Este reverb lo encontré cuando buscaba un remplazo para un spring reverb a muelles. Este circuito busca emular el IC MN3011, aún no lo he probado, pero en la pagina que pongo a continuación el autor sube varias muestras con sonido.

Todo el crédito es de AnalogCustom, de electro-music.com
Fuente: http://electro-music.com/forum/topic-35276-0.html&postdays=0&postorder=asc&highlight= Esta en inglés pero hay una pequeña explicación en español.

Desafortunadamente la web del autor ya no esta disponible, pero por una buena racha de suerte me encontré el proyecto en un servidor FTP que ya no logro encontrar, pero rescaté el proyecto.


Saludos!


----------



## javier xino (Jul 27, 2011)

hola hola ...
me parece muy interesante  construirlo para hacer un  efecto  tipo rack para una mesa de sonido   no se si me entiendes  ...

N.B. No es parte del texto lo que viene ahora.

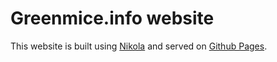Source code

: # Greenmice.info website

This website is built using [Nikola](https://www.getnikola.com/) and served on [Github Pages](https://pages.github.com/).
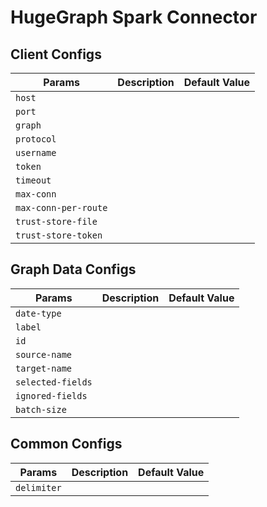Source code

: <!--
Licensed to the Apache Software Foundation (ASF) under one or more
contributor license agreements. See the NOTICE file distributed with this
work for additional information regarding copyright ownership. The ASF
licenses this file to You under the Apache License, Version 2.0 (the
"License"); you may not use this file except in compliance with the License.
You may obtain a copy of the License at

  http://www.apache.org/licenses/LICENSE-2.0

Unless required by applicable law or agreed to in writing, software
distributed under the License is distributed on an "AS IS" BASIS, WITHOUT
WARRANTIES OR CONDITIONS OF ANY KIND, either express or implied. See the
License for the specific language governing permissions and limitations
under the License.
-->

# HugeGraph Spark Connector

## Client Configs

| Params               | Description | Default Value |
|----------------------|-------------|---------------|
| `host`               |             |               |
| `port`               |             |               |
| `graph`              |             |               |
| `protocol`           |             |               |
| `username`           |             |               |
| `token`              |             |               |
| `timeout`            |             |               |
| `max-conn`           |             |               |
| `max-conn-per-route` |             |               |
| `trust-store-file`   |             |               |
| `trust-store-token`  |             |               |

## Graph Data Configs

| Params            | Description | Default Value |
|-------------------|-------------|---------------|
| `date-type`       |             |               |
| `label`           |             |               |
| `id`              |             |               |
| `source-name`     |             |               |
| `target-name`     |             |               |
| `selected-fields` |             |               |
| `ignored-fields`  |             |               |
| `batch-size`      |             |               |

## Common Configs

| Params      | Description | Default Value |
|-------------|-------------|---------------|
| `delimiter` |             |               |
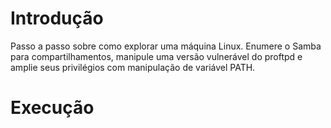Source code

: # Introdução

Passo a passo sobre como explorar uma máquina Linux. Enumere o Samba para compartilhamentos, manipule uma versão vulnerável do proftpd e amplie seus privilégios com manipulação de variável PATH.

# Execução

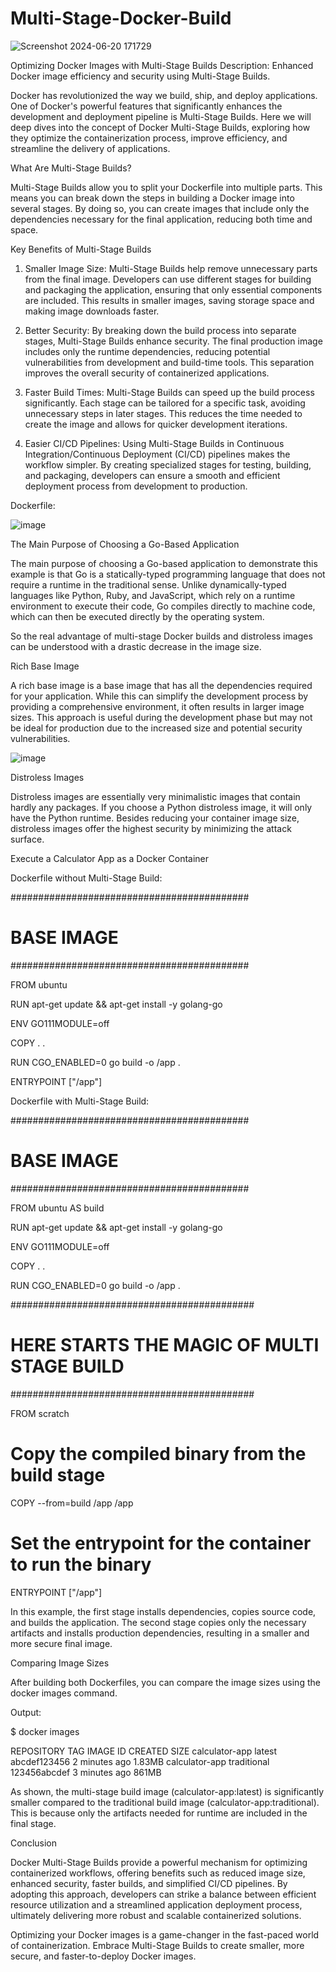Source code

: # Multi-Stage-Docker-Build
![Screenshot 2024-06-20 171729](https://github.com/shivanii1702/Multi-Stage-Docker-Build/assets/91375420/fb60c05f-c15d-4952-b0c8-83732b95a05a)


Optimizing Docker Images with Multi-Stage Builds Description: Enhanced Docker image efficiency and security using Multi-Stage Builds.

Docker has revolutionized the way we build, ship, and deploy applications. One of Docker's powerful features that significantly enhances the development and deployment pipeline is Multi-Stage Builds. 
Here we will deep dives into the concept of Docker Multi-Stage Builds, exploring how they optimize the containerization process, improve efficiency, and streamline the delivery of applications.

What Are Multi-Stage Builds?

Multi-Stage Builds allow you to split your Dockerfile into multiple parts. This means you can break down the steps in building a Docker image into several stages. By doing so, you can create images that include only the dependencies necessary for the final application, reducing both time and space.

Key Benefits of Multi-Stage Builds

1. Smaller Image Size: Multi-Stage Builds help remove unnecessary parts from the final image. Developers can use different stages for building and packaging the application, ensuring that only essential components are included. This results in smaller images, saving storage space and making image downloads faster.

2. Better Security: By breaking down the build process into separate stages, Multi-Stage Builds enhance security. The final production image includes only the runtime dependencies, reducing potential vulnerabilities from development and build-time tools. This separation improves the overall security of containerized applications.

3. Faster Build Times: Multi-Stage Builds can speed up the build process significantly. Each stage can be tailored for a specific task, avoiding unnecessary steps in later stages. This reduces the time needed to create the image and allows for quicker development iterations.

4. Easier CI/CD Pipelines: Using Multi-Stage Builds in Continuous Integration/Continuous Deployment (CI/CD) pipelines makes the workflow simpler. By creating specialized stages for testing, building, and packaging, developers can ensure a smooth and efficient deployment process from development to production.

Dockerfile:

![image](https://github.com/shivanii1702/Multi-Stage-Docker-Build/assets/91375420/ed825053-f114-497c-9888-57635b249187)


The Main Purpose of Choosing a Go-Based Application

The main purpose of choosing a Go-based application to demonstrate this example is that Go is a statically-typed programming language that does not require a runtime in the traditional sense. Unlike dynamically-typed languages like Python, Ruby, and JavaScript, which rely on a runtime environment to execute their code, Go compiles directly to machine code, which can then be executed directly by the operating system.

So the real advantage of multi-stage Docker builds and distroless images can be understood with a drastic decrease in the image size.

Rich Base Image

A rich base image is a base image that has all the dependencies required for your application. While this can simplify the development process by providing a comprehensive environment, it often results in larger image sizes. This approach is useful during the development phase but may not be ideal for production due to the increased size and potential security vulnerabilities.

![image](https://github.com/shivanii1702/Multi-Stage-Docker-Build/assets/91375420/01ddce15-d83f-46cb-98a3-51d44cc64018)


Distroless Images

Distroless images are essentially very minimalistic images that contain hardly any packages. If you choose a Python distroless image, it will only have the Python runtime. Besides reducing your container image size, distroless images offer the highest security by minimizing the attack surface.

Execute a Calculator App as a Docker Container

Dockerfile without Multi-Stage Build:

###########################################
# BASE IMAGE
###########################################

FROM ubuntu

RUN apt-get update && apt-get install -y golang-go

ENV GO111MODULE=off

COPY . .

RUN CGO_ENABLED=0 go build -o /app .

ENTRYPOINT ["/app"]

Dockerfile with Multi-Stage Build:

###########################################
# BASE IMAGE
###########################################

FROM ubuntu AS build

RUN apt-get update && apt-get install -y golang-go

ENV GO111MODULE=off

COPY . .

RUN CGO_ENABLED=0 go build -o /app .

############################################
# HERE STARTS THE MAGIC OF MULTI STAGE BUILD
############################################

FROM scratch

# Copy the compiled binary from the build stage
COPY --from=build /app /app

# Set the entrypoint for the container to run the binary
ENTRYPOINT ["/app"]

In this example, the first stage installs dependencies, copies source code, and builds the application. The second stage copies only the necessary artifacts and installs production dependencies, resulting in a smaller and more secure final image.

Comparing Image Sizes

After building both Dockerfiles, you can compare the image sizes using the docker images command.

Output:

$ docker images

REPOSITORY          TAG                 IMAGE ID            CREATED             SIZE
calculator-app      latest              abcdef123456        2 minutes ago       1.83MB
calculator-app      traditional         123456abcdef        3 minutes ago       861MB

As shown, the multi-stage build image (calculator-app:latest) is significantly smaller compared to the traditional build image (calculator-app:traditional). This is because only the artifacts needed for runtime are included in the final stage.

Conclusion

Docker Multi-Stage Builds provide a powerful mechanism for optimizing containerized workflows, offering benefits such as reduced image size, enhanced security, faster builds, and simplified CI/CD pipelines. By adopting this approach, developers can strike a balance between efficient resource utilization and a streamlined application deployment process, ultimately delivering more robust and scalable containerized solutions.

Optimizing your Docker images is a game-changer in the fast-paced world of containerization. Embrace Multi-Stage Builds to create smaller, more secure, and faster-to-deploy Docker images.
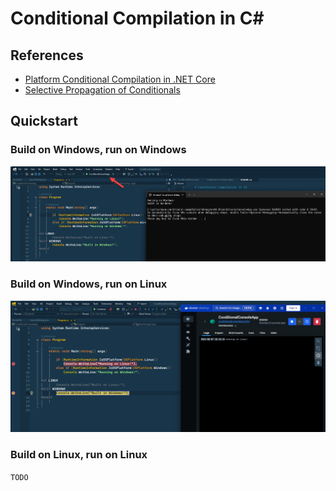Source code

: # Conditional Compilation in C#

## References

* [Platform Conditional Compilation in .NET Core](https://blog.magnusmontin.net/2018/11/05/platform-conditional-compilation-in-net-core/)
* [Selective Propagation of Conditionals](https://stackoverflow.com/a/43442076/8954538)

## Quickstart

### Build on Windows, run on Windows

![Image](.img/b-win-r-win.png)

### Build on Windows, run on Linux

![Image](.img/b-win-r-lin.png)

### Build on Linux, run on Linux

`TODO`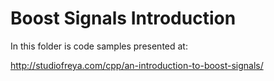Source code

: Boost Signals Introduction
==========================

In this folder is code samples presented at:

http://studiofreya.com/cpp/an-introduction-to-boost-signals/

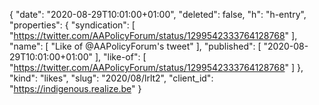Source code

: {
  "date": "2020-08-29T10:01:00+01:00",
  "deleted": false,
  "h": "h-entry",
  "properties": {
    "syndication": [
      "https://twitter.com/AAPolicyForum/status/1299542333764128768"
    ],
    "name": [
      "Like of @AAPolicyForum's tweet"
    ],
    "published": [
      "2020-08-29T10:01:00+01:00"
    ],
    "like-of": [
      "https://twitter.com/AAPolicyForum/status/1299542333764128768"
    ]
  },
  "kind": "likes",
  "slug": "2020/08/lrlt2",
  "client_id": "https://indigenous.realize.be"
}
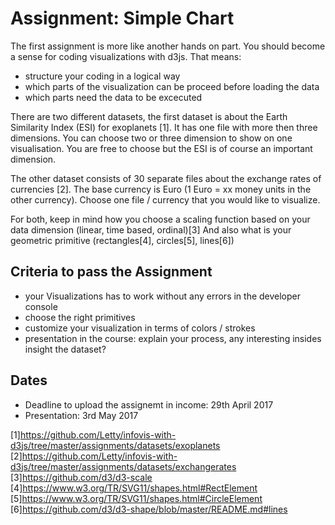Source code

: # Assignment: Simple Chart
The first assignment is more like another hands on part. You should become a sense for coding visualizations with d3js. That means:

* structure your coding in a logical way
* which parts of the visualization can be proceed before loading the data 
* which parts need the data to be excecuted

There are two different datasets, the first dataset is about the Earth Similarity Index (ESI) for exoplanets [1]. It has one file with more then three dimensions. You can choose two or three dimension to show on one visualisation. You are free to choose but the ESI is of course an important dimension.

The other dataset consists of 30 separate files about the exchange rates of currencies [2]. The base currency is Euro (1 Euro = xx money units in the other currency). Choose one file / currency that you would like to visualize.

For both, keep in mind how you choose a scaling function based on your data dimension (linear, time based, ordinal)[3]
And also what is your geometric primitive (rectangles[4], circles[5], lines[6])


## Criteria to pass the Assignment
* your Visualizations has to work without any errors in the developer console
* choose the right primitives 
* customize your visualization in terms of colors / strokes
* presentation in the course: explain your process, any interesting insides insight the dataset?

## Dates

* Deadline to upload the assignemt in income: 29th April 2017
* Presentation: 3rd May 2017

[1]https://github.com/Letty/infovis-with-d3js/tree/master/assignments/datasets/exoplanets
[2]https://github.com/Letty/infovis-with-d3js/tree/master/assignments/datasets/exchangerates
[3]https://github.com/d3/d3-scale
[4]https://www.w3.org/TR/SVG11/shapes.html#RectElement
[5]https://www.w3.org/TR/SVG11/shapes.html#CircleElement
[6]https://github.com/d3/d3-shape/blob/master/README.md#lines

felicitaciones por el aporte y gracias me es de mucha utilidad


----------



## rashid (Jul 27, 2011)

esta interesante, y al parecer en la pagina donde esta tiene buenos comentarios!!!! gracias por el aporte!!!!


----------



## yager (Jul 27, 2011)

se agradece el aportazo,me recuerda cuando quise armar hace tiempo pero no habia una IC el SAD1024 cuando eran carisimas,bueno despues tuve que comprarme una Digitech 8000


----------



## johnny chable (Ene 15, 2014)

hola, me parece interesante este tema. Pero alguien sabe donde comprar los PT2399 en México?


----------



## Fogonazo (Ene 16, 2014)

johnny chable dijo:


> hola, me parece interesante este tema. Pero alguien sabe donde comprar los PT2399 en México?



Mira aquí:

http://witronica.com/tabla_proveedores#mexico


----------



## johnny chable (Ene 16, 2014)

muy buena la página. buscaré ahí. Muchas gracias!!


----------